Sehabis mengalahkan Bek Lihun, Murtado diangkat sebagai mandor oleh Belanda. Namun, sikapnya tak pernah mencerminkan bagian dari penjajah. Selain tidak pernah kejam menarik pajak dari warga Kemayoran kala itu, Macan Kemayoran, julukannya, malah mendukung para pejuang kemerdekaan dalam mendistribusikan senjata.
Muhamad Ikhwani biasa dikenal Iwan Cepi Murtado mengatakan bapaknya sering mencuri gudang padi dan kelapa untuk dibagikan percuma kepada masyarakat di Kemayoran. Para mandor biasa bengis saat menagih upeti, Murtado sebaliknya. Dia melonggarkan pungutan buat pedagang dan petani.
“Setiap pagi sama sore warga selalu menunggu babeh lewat karena biasanya pasti bagi-bagi apa saja,” Kata Iwan saat ditemui merdeka.com Jumat pekan lalu di rumahnya, Kemayoran, Jakarta Pusat.
Menurut Iwan sekitar akhir 1800 hingga 1900-an, Kemayoran masih banyak tumbuh kebun kelapa, sawah, hutan belantara dan sisanya rawa hingga ke laut Ancol sekarang ini. Hasil tanaman dan padi ikut melimpah. ”Semua diwajibkan memberikan pajak kepada Belanda,” ujar Iwan.
Murtado memang tak pernah bertempur dengan penjajah secara langsung. Mendiang bapaknya mempunyai jaringan pengiriman senjata api hingga Bekasi. Macan Kemayoran memegang kunci gudang senjata dan makanan di Kemayoran itu sering mencuri untuk dikirim kepada para pejuang hingga Bekasi.
Dari penuturan mendiang Muhamad Sidiq, kakak kandung Iwan, bapaknya pernah mengirim beras dan senjata kepada pemimpin pejuang wilayah Bekasi, Kiai Haji Noer Alie. Dulu Sidiq pernah ikut membawa karung beras berisi senjata api bersama ayahnya menyusuri sungai sampai Bekasi.

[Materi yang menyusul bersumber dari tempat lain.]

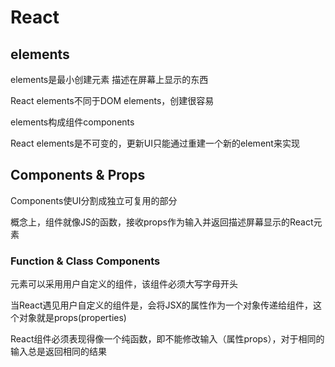 # React

## elements

elements是最小创建元素 描述在屏幕上显示的东西

React elements不同于DOM elements，创建很容易

elements构成组件components

React elements是不可变的，更新UI只能通过重建一个新的element来实现

## Components & Props

Components使UI分割成独立可复用的部分

概念上，组件就像JS的函数，接收props作为输入并返回描述屏幕显示的React元素

### Function & Class Components

元素可以采用用户自定义的组件，该组件必须大写字母开头

当React遇见用户自定义的组件是，会将JSX的属性作为一个对象传递给组件，这个对象就是props(properties)

React组件必须表现得像一个纯函数，即不能修改输入（属性props），对于相同的输入总是返回相同的结果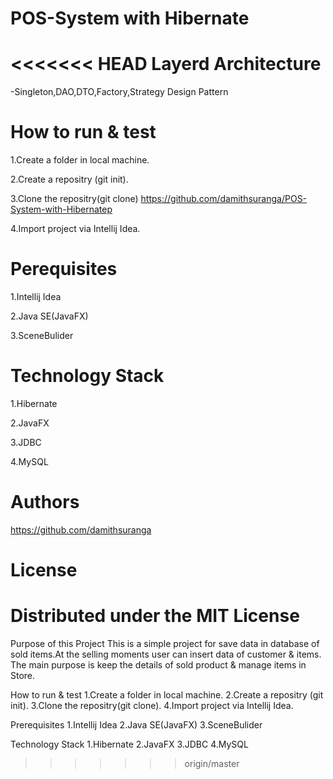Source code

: POS-System with Hibernate
=====

<<<<<<< HEAD
Layerd Architecture
====

-Singleton,DAO,DTO,Factory,Strategy Design Pattern

How to run & test 
========
 
1.Create a folder in local machine.

2.Create a repositry (git init).

3.Clone the repositry(git clone)
https://github.com/damithsuranga/POS-System-with-Hibernatep

4.Import project via Intellij Idea.

Perequisites
=====

1.Intellij Idea

2.Java SE(JavaFX)

3.SceneBulider

Technology Stack
==============

1.Hibernate

2.JavaFX

3.JDBC

4.MySQL

Authors
=============

https://github.com/damithsuranga

License
========

Distributed under the MIT License
=======
Purpose of this Project
This is a simple project for save data in database of sold items.At the selling moments user can insert data of customer & items.
The main purpose is keep the details of sold product & manage items in Store.

How to run & test 
1.Create a folder in local machine.
2.Create a repositry (git init).
3.Clone the repositry(git clone).
4.Import project via Intellij Idea.

Prerequisites
1.Intellij Idea
2.Java SE(JavaFX)
3.SceneBulider

Technology Stack
1.Hibernate
2.JavaFX
3.JDBC
4.MySQL
>>>>>>> origin/master

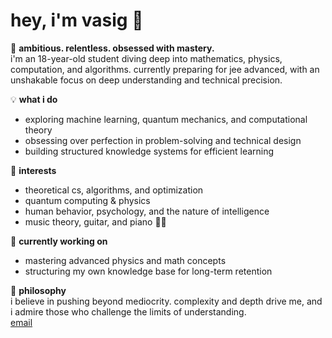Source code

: # hey, i'm vasig 👋  

🚀 **ambitious. relentless. obsessed with mastery.**  
i'm an 18-year-old student diving deep into mathematics, physics, computation, and algorithms. currently preparing for jee advanced, with an unshakable focus on deep understanding and technical precision.  

💡 **what i do**  
- exploring machine learning, quantum mechanics, and computational theory  
- obsessing over perfection in problem-solving and technical design  
- building structured knowledge systems for efficient learning  

🎯 **interests**  
- theoretical cs, algorithms, and optimization  
- quantum computing & physics  
- human behavior, psychology, and the nature of intelligence  
- music theory, guitar, and piano 🎸🎹  

📖 **currently working on**  
- mastering advanced physics and math concepts  
- structuring my own knowledge base for long-term retention  

💭 **philosophy**  
i believe in pushing beyond mediocrity. complexity and depth drive me, and i admire those who challenge the limits of understanding.  
[email](mailto:agvasig19@gmail.com) 


<!---
VasigAG/VasigAG is a ✨ special ✨ repository because its `README.md` (this file) appears on your GitHub profile.
You can click the Preview link to take a look at your changes.
--->
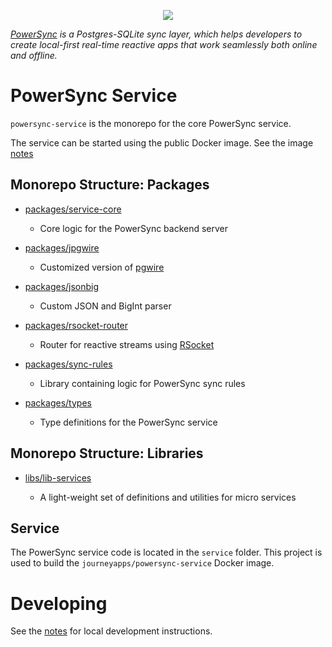 <p align="center">
  <a href="https://www.powersync.com" target="_blank"><img src="https://github.com/powersync-ja/.github/assets/7372448/d2538c43-c1a0-4c47-9a76-41462dba484f"/></a>
</p>

_[PowerSync](https://www.powersync.com) is a Postgres-SQLite sync layer, which helps developers to create local-first real-time reactive apps that work seamlessly both online and offline._

# PowerSync Service

`powersync-service` is the monorepo for the core PowerSync service.

The service can be started using the public Docker image. See the image [notes](./service/README.md)

## Monorepo Structure: Packages

- [packages/service-core](./packages/service-core/README.md)

  - Core logic for the PowerSync backend server

- [packages/jpgwire](./packages/jpgwire/README.md)

  - Customized version of [pgwire](https://www.npmjs.com/package/pgwire?activeTab=dependencies)

- [packages/jsonbig](./packages/jsonbig/README.md)

  - Custom JSON and BigInt parser

- [packages/rsocket-router](./packages/rsocket-router/README.md)

  - Router for reactive streams using [RSocket](https://rsocket.io/)

- [packages/sync-rules](./packages/sync-rules/README.md)

  - Library containing logic for PowerSync sync rules

- [packages/types](./packages/types/README.md)
  - Type definitions for the PowerSync service

## Monorepo Structure: Libraries

- [libs/lib-services](./libs/lib-services/README.md)

  - A light-weight set of definitions and utilities for micro services

## Service

The PowerSync service code is located in the `service` folder. This project is used to build the `journeyapps/powersync-service` Docker image.

# Developing

See the [notes](./DEVELOP.md) for local development instructions.
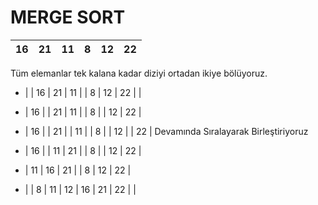 # MERGE SORT

 | 16 | 21 | 11 | 8 | 12 | 22 |
 |:---|:---|:---|:---|:---|:---|
Tüm elemanlar tek kalana kadar diziyi ortadan ikiye bölüyoruz.
* |   | 16 | 21 | 11 |   | 8 | 12 | 22 |    |
* | 16 |  | 21 | 11 |     | 8 |   | 12 | 22 |
* | 16 | | 21 | | 11 |   | 8 | | 12 | | 22 |
Devamında Sıralayarak Birleştiriyoruz

* | 16 | | 11 | 21 |     | 8 | | 12 | 22 |
* | 11 | 16 | 21 |         | 8 | 12 | 22 |
* |    | 8 | 11 | 12 | 16 | 21 | 22 |    |
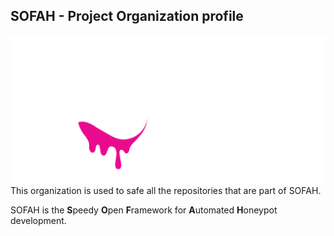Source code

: ## SOFAH - Project Organization profile
![sofah logo](https://github.com/sofahd/.github/blob/main/img/logo.png)
This organization is used to safe all the repositories that are part of SOFAH.  

SOFAH is the **S**peedy **O**pen **F**ramework for **A**utomated **H**oneypot development.

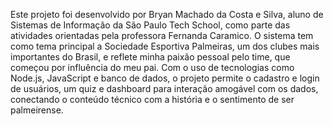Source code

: Este projeto foi desenvolvido por Bryan Machado da Costa e Silva, aluno de Sistemas de Informação da São Paulo Tech School, como parte das atividades orientadas pela professora Fernanda Caramico. O sistema tem como tema principal a Sociedade Esportiva Palmeiras, um dos clubes mais importantes do Brasil, e reflete minha paixão pessoal pelo time, que começou por influência do meu pai. Com o uso de tecnologias como Node.js, JavaScript e banco de dados, o projeto permite o cadastro e login de usuários, um quiz e dashboard para interação amogável com os dados, conectando o conteúdo técnico com a história e o sentimento de ser palmeirense.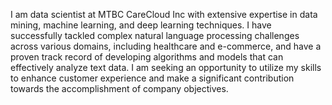 I am data scientist at MTBC CareCloud Inc with extensive expertise in data mining, machine learning, and deep learning techniques. I have successfully tackled complex natural language processing challenges across various domains, including healthcare and e-commerce, and have a proven track record of developing algorithms and models that can effectively analyze text data. I am seeking an opportunity to utilize my skills to enhance customer experience and make a significant contribution towards the accomplishment of company objectives.

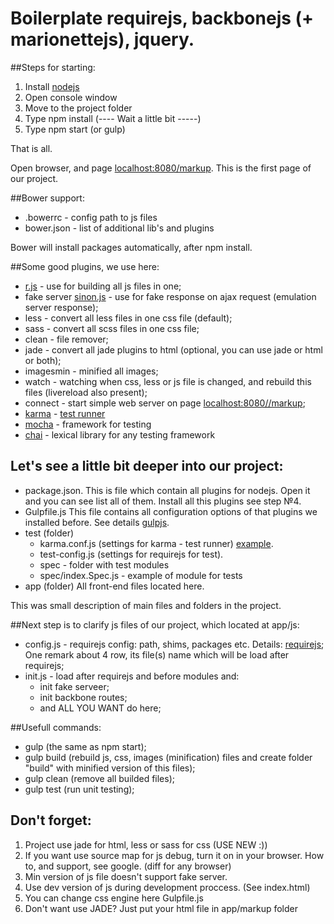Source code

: # Boilerplate requirejs, backbonejs (+ marionettejs), jquery.

##Steps for starting:
1. Install [nodejs](http://nodejs.org/)
2. Open console window
3. Move to the project folder
4. Type npm install (---- Wait a little bit -----)
5. Type npm start (or gulp)

That is all.

Open browser, and page [localhost:8080/markup](http://localhost:8080/markup).
This is the first page of our project.

##Bower support:
- .bowerrc - config path to js files
- bower.json - list of additional lib's and plugins

Bower will install packages automatically, after npm install.

##Some good plugins, we use here:
- [r.js](https://www.npmjs.org/package/requirejs) - use for building all js files in one;
- fake server [sinon.js](http://sinonjs.org/) - use for fake response on ajax request (emulation server response);
- less - convert all less files in one css file (default);
- sass - convert all scss files in one css file;
- clean - file remover;
- jade - convert all jade plugins to html (optional, you can use jade or html or both);
- imagesmin - minified all images;
- watch - watching when css, less or js file is changed, and rebuild this files (livereload also present);
- connect - start simple web server on page [localhost:8080//markup](http://localhost:8080/markup);
- [karma](https://www.npmjs.org/package/karma) - [test runner](http://karma-runner.github.io/0.6/plus/RequireJS.html)
- [mocha](http://visionmedia.github.io/mocha/) - framework for testing
- [chai](http://chaijs.com/) - lexical library for any testing framework

## Let's see a little bit deeper into our project:
- package.json.
	This is file which contain all plugins for nodejs.
	Open it and you can see list all of them.
	Install all this plugins see step №4.
- Gulpfile.js
	This file contains all configuration options of that plugins we installed before.
	See details [gulpjs](http://gulpjs.com/).
- test (folder)
	- karma.conf.js (settings for karma - test runner) [example](http://karma-runner.github.io/0.6/plus/RequireJS.html).
	- test-config.js (settings for requirejs for test).
	- spec - folder with test modules
	- spec/index.Spec.js - example of module for tests
- app (folder)
	All front-end files located here.

This was small description of main files and folders in the project.

##Next step is to clarify js files of our project, which located at app/js:
- config.js - requirejs config: path, shims, packages etc. Details: [requirejs](http://requirejs.org/docs/api.html); One remark about 4 row, its file(s) name which will be load after requirejs;
- init.js - load  after requirejs and before modules and:
	- init fake serveer;
	- init backbone routes;
	- and ALL YOU WANT do here;

##Usefull commands:
- gulp (the same as npm start);
- gulp build (rebuild js, css, images (minification) files and create folder "build" with minified version of this files);
- gulp clean (remove all builded files);
- gulp test (run unit testing);

## Don't forget:
1. Project use jade for html, less or sass for css (USE NEW :))
2. If you want use source map for js debug, turn it on in your browser. How to, and support, see google. (diff for any browser)
3. Min version of js file doesn't support fake server.
4. Use dev version of js during development proccess. (See index.html)
5. You can change css engine here Gulpfile.js
6. Don't want use JADE? Just put your html file in app/markup folder
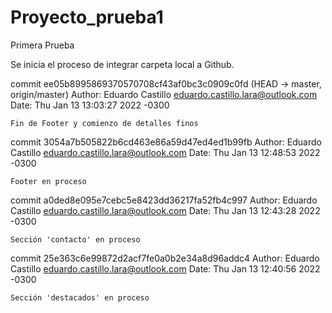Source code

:# Proyecto_prueba1
Primera Prueba

Se inicia el proceso de integrar carpeta local a Github.


commit ee05b8995869370570708cf43af0bc3c0909c0fd (HEAD -> master, origin/master)
Author: Eduardo Castillo <eduardo.castillo.lara@outlook.com>
Date:   Thu Jan 13 13:03:27 2022 -0300

    Fin de Footer y comienzo de detalles finos

commit 3054a7b505822b6cd463e86a59d47ed4ed1b99fb
Author: Eduardo Castillo <eduardo.castillo.lara@outlook.com>
Date:   Thu Jan 13 12:48:53 2022 -0300

    Footer en proceso

commit a0ded8e095e7cebc5e8423dd36217fa52fb4c997
Author: Eduardo Castillo <eduardo.castillo.lara@outlook.com>
Date:   Thu Jan 13 12:43:28 2022 -0300

    Sección 'contacto' en proceso

commit 25e363c6e99872d2acf7fe0a0b2e34a8d96addc4
Author: Eduardo Castillo <eduardo.castillo.lara@outlook.com>
Date:   Thu Jan 13 12:40:56 2022 -0300

    Sección 'destacados' en proceso
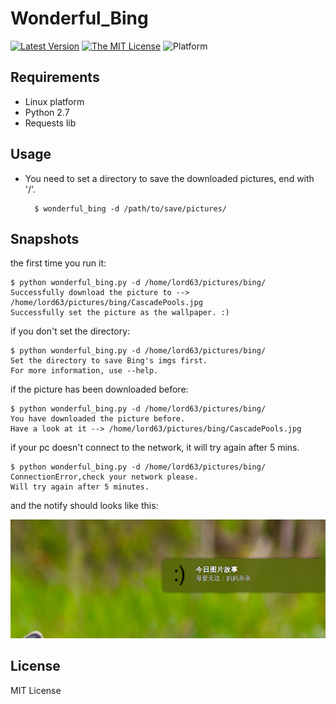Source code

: # Wonderful_Bing

[![Latest Version][1]][2]
[![The MIT License][3]][4]
![Platform][5]


## Requirements


* Linux platform
* Python 2.7
* Requests lib


## Usage

* You need to set a directory to save the downloaded pictures, end with '/'.

        $ wonderful_bing -d /path/to/save/pictures/


## Snapshots

the first time you run it:

    $ python wonderful_bing.py -d /home/lord63/pictures/bing/
    Successfully download the picture to --> /home/lord63/pictures/bing/CascadePools.jpg
    Successfully set the picture as the wallpaper. :)

if you don't set the directory:

    $ python wonderful_bing.py -d /home/lord63/pictures/bing/
    Set the directory to save Bing's imgs first.
    For more information, use --help.


if the picture has been downloaded before:

    $ python wonderful_bing.py -d /home/lord63/pictures/bing/
    You have downloaded the picture before.
    Have a look at it --> /home/lord63/pictures/bing/CascadePools.jpg

if your pc doesn't connect to the network, it will try again after 5 mins.

    $ python wonderful_bing.py -d /home/lord63/pictures/bing/
    ConnectionError,check your network please.
    Will try again after 5 minutes.

and the notify should looks like this:

![](./wonderful_bing/img/notify.png)


## License

MIT License


[1]: http://img.shields.io/pypi/v/wonderful_bing.svg
[2]: https://pypi.python.org/pypi/wonderful_bing
[3]: http://img.shields.io/badge/license-MIT-yellow.svg
[4]: https://github.com/lord63/wonderful_bing/blob/master/LICENSE
[5]: http://img.shields.io/badge/Platform-Linux-orange.svg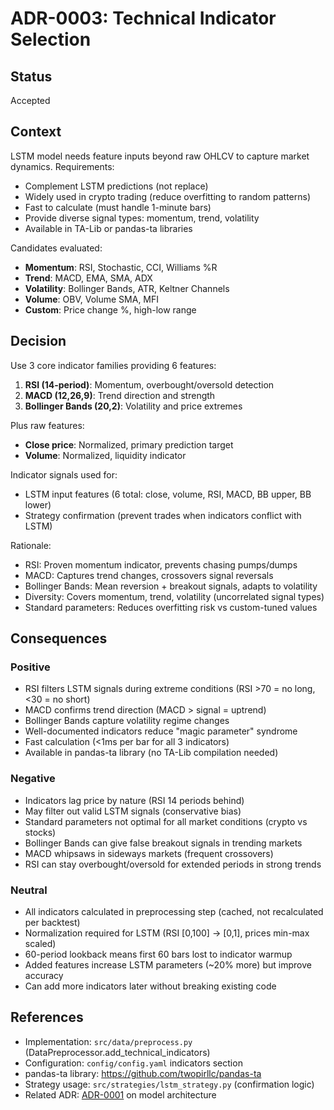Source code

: # ADR-0003: Technical Indicator Selection

## Status

Accepted

## Context

LSTM model needs feature inputs beyond raw OHLCV to capture market dynamics. Requirements:
- Complement LSTM predictions (not replace)
- Widely used in crypto trading (reduce overfitting to random patterns)
- Fast to calculate (must handle 1-minute bars)
- Provide diverse signal types: momentum, trend, volatility
- Available in TA-Lib or pandas-ta libraries

Candidates evaluated:
- **Momentum**: RSI, Stochastic, CCI, Williams %R
- **Trend**: MACD, EMA, SMA, ADX
- **Volatility**: Bollinger Bands, ATR, Keltner Channels
- **Volume**: OBV, Volume SMA, MFI
- **Custom**: Price change %, high-low range

## Decision

Use 3 core indicator families providing 6 features:
1. **RSI (14-period)**: Momentum, overbought/oversold detection
2. **MACD (12,26,9)**: Trend direction and strength
3. **Bollinger Bands (20,2)**: Volatility and price extremes

Plus raw features:
- **Close price**: Normalized, primary prediction target
- **Volume**: Normalized, liquidity indicator

Indicator signals used for:
- LSTM input features (6 total: close, volume, RSI, MACD, BB upper, BB lower)
- Strategy confirmation (prevent trades when indicators conflict with LSTM)

Rationale:
- RSI: Proven momentum indicator, prevents chasing pumps/dumps
- MACD: Captures trend changes, crossovers signal reversals
- Bollinger Bands: Mean reversion + breakout signals, adapts to volatility
- Diversity: Covers momentum, trend, volatility (uncorrelated signal types)
- Standard parameters: Reduces overfitting risk vs custom-tuned values

## Consequences

### Positive

- RSI filters LSTM signals during extreme conditions (RSI >70 = no long, <30 = no short)
- MACD confirms trend direction (MACD > signal = uptrend)
- Bollinger Bands capture volatility regime changes
- Well-documented indicators reduce "magic parameter" syndrome
- Fast calculation (<1ms per bar for all 3 indicators)
- Available in pandas-ta library (no TA-Lib compilation needed)

### Negative

- Indicators lag price by nature (RSI 14 periods behind)
- May filter out valid LSTM signals (conservative bias)
- Standard parameters not optimal for all market conditions (crypto vs stocks)
- Bollinger Bands can give false breakout signals in trending markets
- MACD whipsaws in sideways markets (frequent crossovers)
- RSI can stay overbought/oversold for extended periods in strong trends

### Neutral

- All indicators calculated in preprocessing step (cached, not recalculated per backtest)
- Normalization required for LSTM (RSI [0,100] → [0,1], prices min-max scaled)
- 60-period lookback means first 60 bars lost to indicator warmup
- Added features increase LSTM parameters (~20% more) but improve accuracy
- Can add more indicators later without breaking existing code

## References

- Implementation: `src/data/preprocess.py` (DataPreprocessor.add_technical_indicators)
- Configuration: `config/config.yaml` indicators section
- pandas-ta library: https://github.com/twopirllc/pandas-ta
- Strategy usage: `src/strategies/lstm_strategy.py` (confirmation logic)
- Related ADR: [ADR-0001](0001-lstm-model-choice.md) on model architecture
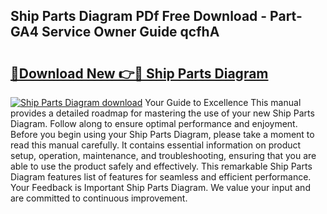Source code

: ## Ship Parts Diagram PDf Free Download - Part-GA4 Service Owner Guide qcfhA

# <h2><a href="http://dfmyntn.blite.top/?on=Ship+Parts+Diagram">🔗Download New 👉🔴 Ship Parts Diagram</a></h2>

[![Ship Parts Diagram download](https://i.imgur.com/lujVjoI.png)](http://dfmyntn.blite.top/?on=Ship+Parts+Diagram)
Your Guide to Excellence This manual provides a detailed roadmap for mastering the use of your new Ship Parts Diagram. Follow along to ensure optimal performance and enjoyment. Before you begin using your Ship Parts Diagram, please take a moment to read this manual carefully. It contains essential information on product setup, operation, maintenance, and troubleshooting, ensuring that you are able to use the product safely and effectively. This remarkable Ship Parts Diagram features list of features for seamless and efficient performance. Your Feedback is Important Ship Parts Diagram. We value your input and are committed to continuous improvement.
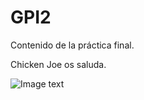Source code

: # GPI2
Contenido de la práctica final.

Chicken Joe os saluda.

![Image text](https://www.google.com/imgres?imgurl=https%3A%2F%2Flookaside.fbsbx.com%2Flookaside%2Fcrawler%2Fmedia%2F%3Fmedia_id%3D33315313705&imgrefurl=https%3A%2F%2Fes-es.facebook.com%2FChicken-Joe-33315313705%2Fposts&tbnid=IZPfF0RYqMoTFM&vet=12ahUKEwiQ5dvE9sP3AhUI8IUKHXiQAbQQMygCegUIARDEAQ..i&docid=Z72gZAXvjOtP3M&w=207&h=320&q=chicken%20joe&client=safari&ved=2ahUKEwiQ5dvE9sP3AhUI8IUKHXiQAbQQMygCegUIARDEAQ)
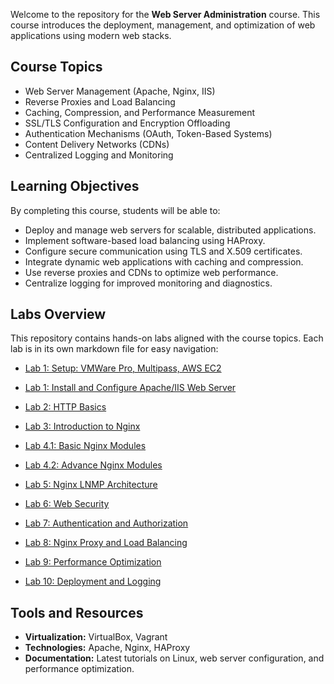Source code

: Welcome to the repository for the **Web Server Administration** course. This course introduces 
the deployment, management, and optimization of web applications using modern web stacks.  

## Course Topics  
- Web Server Management (Apache, Nginx, IIS)  
- Reverse Proxies and Load Balancing  
- Caching, Compression, and Performance Measurement  
- SSL/TLS Configuration and Encryption Offloading  
- Authentication Mechanisms (OAuth, Token-Based Systems)  
- Content Delivery Networks (CDNs)  
- Centralized Logging and Monitoring  

## Learning Objectives  
By completing this course, students will be able to:  
- Deploy and manage web servers for scalable, distributed applications.  
- Implement software-based load balancing using HAProxy.  
- Configure secure communication using TLS and X.509 certificates.  
- Integrate dynamic web applications with caching and compression.  
- Use reverse proxies and CDNs to optimize web performance.  
- Centralize logging for improved monitoring and diagnostics.  

## Labs Overview  
This repository contains hands-on labs aligned with the course topics. Each lab is in its own 
markdown file for easy navigation:  
- [Lab 1:   Setup: VMWare Pro, Multipass, AWS EC2](Lab1.md)

- [Lab 1:   Install and Configure Apache/IIS Web Server](Lab1.md)  
- [Lab 2:   HTTP Basics](Lab2.md)  
- [Lab 3:   Introduction to Nginx](Lab3.md)  
- [Lab 4.1:   Basic Nginx Modules](Lab4.1.md)  
- [Lab 4.2:   Advance Nginx Modules](Lab4.2.md)  
- [Lab 5:   Nginx LNMP Architecture](Lab5.md)  
- [Lab 6:   Web Security](Lab6.md)  
- [Lab 7:   Authentication and Authorization](Lab7.md)  
- [Lab 8:   Nginx Proxy and Load Balancing](Lab8.md)  
- [Lab 9:   Performance Optimization](Lab9.md)  
- [Lab 10:  Deployment and Logging](Lab10.md)  

## Tools and Resources  
- **Virtualization:** VirtualBox, Vagrant  
- **Technologies:** Apache, Nginx, HAProxy  
- **Documentation:** Latest tutorials on Linux, web server configuration, and performance 
optimization.  
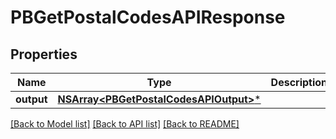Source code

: # PBGetPostalCodesAPIResponse

## Properties
Name | Type | Description | Notes
------------ | ------------- | ------------- | -------------
**output** | [**NSArray&lt;PBGetPostalCodesAPIOutput&gt;***](PBGetPostalCodesAPIOutput.md) |  | [optional] 

[[Back to Model list]](../README.md#documentation-for-models) [[Back to API list]](../README.md#documentation-for-api-endpoints) [[Back to README]](../README.md)


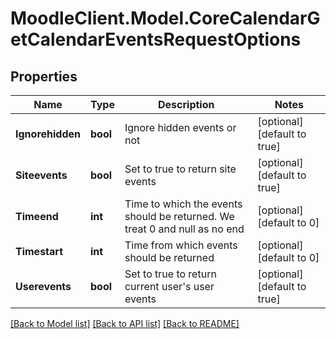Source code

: # MoodleClient.Model.CoreCalendarGetCalendarEventsRequestOptions

## Properties

Name | Type | Description | Notes
------------ | ------------- | ------------- | -------------
**Ignorehidden** | **bool** | Ignore hidden events or not | [optional] [default to true]
**Siteevents** | **bool** | Set to true to return site events | [optional] [default to true]
**Timeend** | **int** | Time to which the events should be returned. We treat 0 and null as no end | [optional] [default to 0]
**Timestart** | **int** | Time from which events should be returned | [optional] [default to 0]
**Userevents** | **bool** | Set to true to return current user&#39;s user events | [optional] [default to true]

[[Back to Model list]](../README.md#documentation-for-models) [[Back to API list]](../README.md#documentation-for-api-endpoints) [[Back to README]](../README.md)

Dari Kemayoran menyusuri sungai dua hari dua malam. Puluhan pasukan Belanda menghadang di sekitar Pulogadung. Murtado nekat menerobos dengan mengaku sebagai suruhan pihak penjajah untuk mengirim beras. ”Jadi Babeh bawa surat sambil ngomong spereken (Bahasa Belanda) ke pasukan Belanda dan lolos juga,” tutur Iwan.
Murtado disebut dekat dengan Singa Kerawang, sebutan bagi Kiai Haji Noer Alie, pejuang asal Bekasi, Jawa Barat. Macan Kemayoran menganggap Singa Karawang sebagai sahabat sekaligus guru.